Simon Gunn's “The Rise and Fall of British Urban Modernism: Planning Bradford, circa 1945–1970,” looks at the key influence of modernist planning on the postwar industrial city. He makes the important argument that historians have neglected the impact of modernism on the twentieth-century destiny of cities like Bradford: “a banal urban modernism, based on functionalism rather than the iconic” (851), he claims, but modernism nonetheless. He reminds the reader of the wide scope of modernism, which was, as his study of urban renewal attempts suggests, about far more than the history of particular buildings or styles, just as the collapse of the modernist project was about far more than a switch in architectural fashion. Gunn movingly shows the fall of high hopes for the remade industrial city. He further suggests that the urban planners of the 1950s and early 1960s were unable to account for the stubborn, local change that helped undermine their sweeping meliorist visions. Gunn makes a convincing case that such under-studied “urban renewal” projects, relatively untouched by historicist or conservationist impulses, were crucial in remaking the face of postwar Britain.
Finally, we have the honor of publishing Barbara Harris's “Defining Themselves: English Aristocratic Women, 1450–1550,” which is based on her 2009 presidential address to the North American Conference on British Studies. In an essay that complements and enhances the arguments and evidence of her most recent article in this journal, Harris offers another innovative study of women's tombs and other types of funerary monuments.Footnote 2 Here, she shows how aristocratic women between 1450 and 1550 fashioned themselves in stone and glass. They were demonstrating a sense of self, she argues, in contradistinction to scholars who implicitly or explicitly suggest that “selfhood” is a more modern phenomenon. As this evidence suggests, this sense of self was one deeply defined by the integration of women into families in a patriarchal society. Harris thus makes an innovative use of visual evidence to contribute to a wider debate.

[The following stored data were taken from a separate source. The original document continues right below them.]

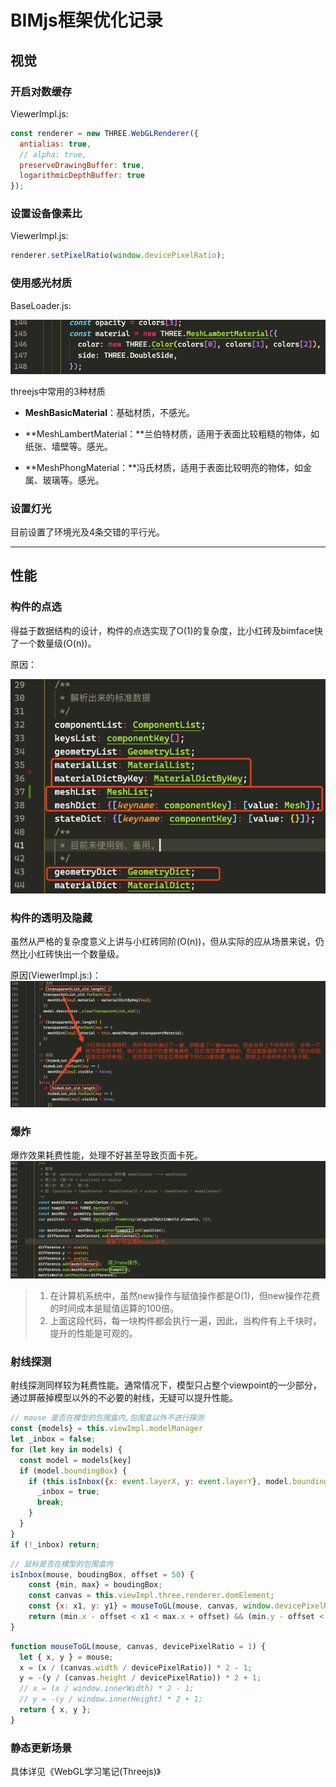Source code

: # BIMjs框架优化记录

## 视觉

### 开启对数缓存

ViewerImpl.js:

```js
const renderer = new THREE.WebGLRenderer({
  antialias: true,
  // alpha: true,
  preserveDrawingBuffer: true,
  logarithmicDepthBuffer: true
});
```

### 设置设备像素比

ViewerImpl.js:

```js
renderer.setPixelRatio(window.devicePixelRatio);
```

### 使用感光材质

BaseLoader.js:

![](/assets/imporct.png)

threejs中常用的3种材质

* **MeshBasicMaterial**：基础材质，不感光。

* **MeshLambertMaterial：**兰伯特材质，适用于表面比较粗糙的物体，如纸张、墙壁等。感光。

* **MeshPhongMaterial：**冯氏材质，适用于表面比较明亮的物体，如金属、玻璃等。感光。

### 设置灯光

目前设置了环境光及4条交错的平行光。

---

## 性能

### 构件的点选

得益于数据结构的设计，构件的点选实现了O\(1\)的复杂度，比小红砖及bimface快了一个数量级\(O\(n\)\)。

原因：

![](/assets/import4.png)

### 构件的透明及隐藏

虽然从严格的复杂度意义上讲与小红砖同阶\(O\(n\)\)，但从实际的应从场景来说，仍然比小红砖快出一个数量级。

原因\(ViewerImpl.js:\)：![](/assets/impyort.png)

### 爆炸

爆炸效果耗费性能，处理不好甚至导致页面卡死。![](/assets/importb.png)

> 1. 在计算机系统中，虽然new操作与赋值操作都是O\(1\)，但new操作花费的时间成本是赋值运算的100倍。
> 2. 上面这段代码，每一块构件都会执行一遍，因此，当构件有上千块时，提升的性能是可观的。

### 射线探测

射线探测同样较为耗费性能。通常情况下，模型只占整个viewpoint的一少部分，通过屏蔽掉模型以外的不必要的射线，无疑可以提升性能。

```js
// mouse 是否在模型的包围盒内,包围盒以外不进行探测
const {models} = this.viewImpl.modelManager
let _inbox = false;
for (let key in models) {
  const model = models[key]
  if (model.boundingBox) {
    if (this.isInbox({x: event.layerX, y: event.layerY}, model.boundingBox)) {
      _inbox = true;
      break;
    }
  }
}
if (!_inbox) return;
```

```js
// 鼠标是否在模型的包围盒内
isInbox(mouse, boudingBox, offset = 50) {
    const {min, max} = boudingBox;
    const canvas = this.viewImpl.three.renderer.domElement;
    const {x: x1, y: y1} = mouseToGL(mouse, canvas, window.devicePixelRatio);
    return (min.x - offset < x1 < max.x + offset) && (min.y - offset < y1 < max.y + offset)
}
```

```js
function mouseToGL(mouse, canvas, devicePixelRatio = 1) {
  let { x, y } = mouse;
  x = (x / (canvas.width / devicePixelRatio)) * 2 - 1;
  y = -(y / (canvas.height / devicePixelRatio)) * 2 + 1;
  // x = (x / window.innerWidth) * 2 - 1;
  // y = -(y / window.innerHeight) * 2 + 1;
  return { x, y };
}
```

### 静态更新场景

具体详见《WebGL学习笔记\(Threejs\)》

She shows how women negotiated among competing family claims and attempted to define themselves as they shaped their own commemoration after death.
Our next issue will include an article by the late David Underdown on civic pageantry and charivari in early seventeenth-century Somerset, as well as articles on early Stuart Puritanism; the representation of the army on the early eighteenth-century London stage; the debates surrounding the Gin Acts of 1736 and 1751; religion and politics in northern Ireland and Britain in the long nineteenth century; modernist culture and architecture in early twentieth-century Cambridge; and British sexual culture in the 1940s and 1950s.